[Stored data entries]
◇ ◇ ◇ ◇ ◇ ◇ ◇

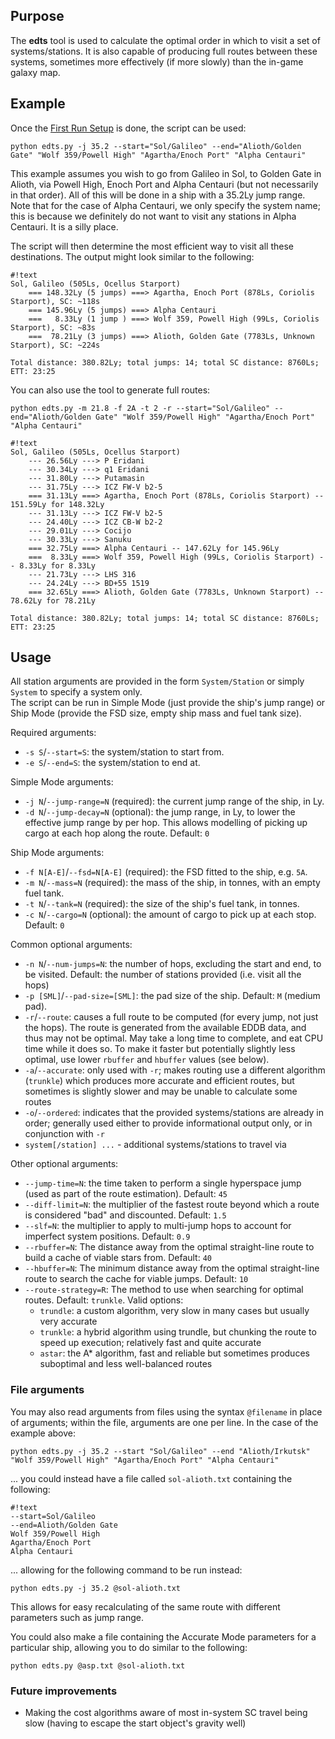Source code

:## Purpose ##
The **edts** tool is used to calculate the optimal order in which to visit a set of systems/stations. It is also capable of producing full routes between these systems, sometimes more effectively (if more slowly) than the in-game galaxy map.

## Example ##
Once the [First Run Setup](firstrun.md) is done, the script can be used:

`python edts.py -j 35.2 --start="Sol/Galileo" --end="Alioth/Golden Gate" "Wolf 359/Powell High" "Agartha/Enoch Port" "Alpha Centauri"`

This example assumes you wish to go from Galileo in Sol, to Golden Gate in Alioth, via Powell High, Enoch Port and Alpha Centauri (but not necessarily in that order). All of this will be done in a ship with a 35.2Ly jump range. Note that for the case of Alpha Centauri, we only specify the system name; this is because we definitely do not want to visit any stations in Alpha Centauri. It is a silly place.

The script will then determine the most efficient way to visit all these destinations. The output might look similar to the following:
```
#!text
Sol, Galileo (505Ls, Ocellus Starport)
    === 148.32Ly (5 jumps) ===> Agartha, Enoch Port (878Ls, Coriolis Starport), SC: ~118s
    === 145.96Ly (5 jumps) ===> Alpha Centauri
    ===   8.33Ly (1 jump ) ===> Wolf 359, Powell High (99Ls, Coriolis Starport), SC: ~83s
    ===  78.21Ly (3 jumps) ===> Alioth, Golden Gate (7783Ls, Unknown Starport), SC: ~224s

Total distance: 380.82Ly; total jumps: 14; total SC distance: 8760Ls; ETT: 23:25
```

You can also use the tool to generate full routes:

`python edts.py -m 21.8 -f 2A -t 2 -r --start="Sol/Galileo" --end="Alioth/Golden Gate" "Wolf 359/Powell High" "Agartha/Enoch Port" "Alpha Centauri"`

```
#!text
Sol, Galileo (505Ls, Ocellus Starport)
    --- 26.56Ly ---> P Eridani
    --- 30.34Ly ---> q1 Eridani
    --- 31.80Ly ---> Putamasin
    --- 31.75Ly ---> ICZ FW-V b2-5
    === 31.13Ly ===> Agartha, Enoch Port (878Ls, Coriolis Starport) -- 151.59Ly for 148.32Ly
    --- 31.13Ly ---> ICZ FW-V b2-5
    --- 24.40Ly ---> ICZ CB-W b2-2
    --- 29.01Ly ---> Cocijo
    --- 30.33Ly ---> Sanuku
    === 32.75Ly ===> Alpha Centauri -- 147.62Ly for 145.96Ly
    ===  8.33Ly ===> Wolf 359, Powell High (99Ls, Coriolis Starport) -- 8.33Ly for 8.33Ly
    --- 21.73Ly ---> LHS 316
    --- 24.24Ly ---> BD+55 1519
    === 32.65Ly ===> Alioth, Golden Gate (7783Ls, Unknown Starport) -- 78.62Ly for 78.21Ly

Total distance: 380.82Ly; total jumps: 14; total SC distance: 8760Ls; ETT: 23:25
```

## Usage ##
All station arguments are provided in the form `System/Station` or simply `System` to specify a system only.  
The script can be run in Simple Mode (just provide the ship's jump range) or Ship Mode (provide the FSD size, empty ship mass and fuel tank size).

Required arguments:

* `-s S`/`--start=S`: the system/station to start from.
* `-e S`/`--end=S`: the system/station to end at.

Simple Mode arguments:

* `-j N`/`--jump-range=N` (required): the current jump range of the ship, in Ly.
* `-d N`/`--jump-decay=N` (optional): the jump range, in Ly, to lower the effective jump range by per hop. This allows modelling of picking up cargo at each hop along the route. Default: `0`

Ship Mode arguments:

* `-f N[A-E]`/`--fsd=N[A-E]` (required): the FSD fitted to the ship, e.g. `5A`.
* `-m N`/`--mass=N` (required): the mass of the ship, in tonnes, with an empty fuel tank.
* `-t N`/`--tank=N` (required): the size of the ship's fuel tank, in tonnes.
* `-c N`/`--cargo=N` (optional): the amount of cargo to pick up at each stop. Default: `0`

Common optional arguments:

* `-n N`/`--num-jumps=N`: the number of hops, excluding the start and end, to be visited. Default: the number of stations provided (i.e. visit all the hops)
* `-p [SML]`/`--pad-size=[SML]`: the pad size of the ship. Default: `M` (medium pad).
* `-r`/`--route`: causes a full route to be computed (for every jump, not just the hops). The route is generated from the available EDDB data, and thus may not be optimal. May take a long time to complete, and eat CPU time while it does so. To make it faster but potentially slightly less optimal, use lower `rbuffer` and `hbuffer` values (see below).
* `-a`/`--accurate`: only used with `-r`; makes routing use a different algorithm (`trunkle`) which produces more accurate and efficient routes, but sometimes is slightly slower and may be unable to calculate some routes
* `-o`/`--ordered`: indicates that the provided systems/stations are already in order; generally used either to provide informational output only, or in conjunction with `-r`
* `system[/station] ...` - additional systems/stations to travel via

Other optional arguments:

* `--jump-time=N`: the time taken to perform a single hyperspace jump (used as part of the route estimation). Default: `45`
* `--diff-limit=N`: the multiplier of the fastest route beyond which a route is considered "bad" and discounted. Default: `1.5`
* `--slf=N`: the multiplier to apply to multi-jump hops to account for imperfect system positions. Default: `0.9`
* `--rbuffer=N`: The distance away from the optimal straight-line route to build a cache of viable stars from. Default: `40`
* `--hbuffer=N`: The minimum distance away from the optimal straight-line route to search the cache for viable jumps. Default: `10`
* `--route-strategy=R`: The method to use when searching for optimal routes. Default: `trunkle`. Valid options:
    - `trundle`: a custom algorithm, very slow in many cases but usually very accurate
    - `trunkle`: a hybrid algorithm using trundle, but chunking the route to speed up execution; relatively fast and quite accurate
    - `astar`: the A* algorithm, fast and reliable but sometimes produces suboptimal and less well-balanced routes

### File arguments ###

You may also read arguments from files using the syntax `@filename` in place of arguments; within the file, arguments are one per line. In the case of the example above:

`python edts.py -j 35.2 --start "Sol/Galileo" --end "Alioth/Irkutsk" "Wolf 359/Powell High" "Agartha/Enoch Port" "Alpha Centauri"`

... you could instead have a file called `sol-alioth.txt` containing the following:

```
#!text
--start=Sol/Galileo
--end=Alioth/Golden Gate
Wolf 359/Powell High
Agartha/Enoch Port
Alpha Centauri
```

... allowing for the following command to be run instead:

`python edts.py -j 35.2 @sol-alioth.txt`

This allows for easy recalculating of the same route with different parameters such as jump range.

You could also make a file containing the Accurate Mode parameters for a particular ship, allowing you to do similar to the following:

`python edts.py @asp.txt @sol-alioth.txt`

### Future improvements ###

* Making the cost algorithms aware of most in-system SC travel being slow (having to escape the start object's gravity well)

◇ ◇ ◇ ◇ ◇ ◇ ◇

**What to do:**
Read through the entries and copy every line that includes "allowing".

**Finished task:**
... allowing for the following command to be run instead:
You could also make a file containing the Accurate Mode parameters for a particular ship, allowing you to do similar to the following:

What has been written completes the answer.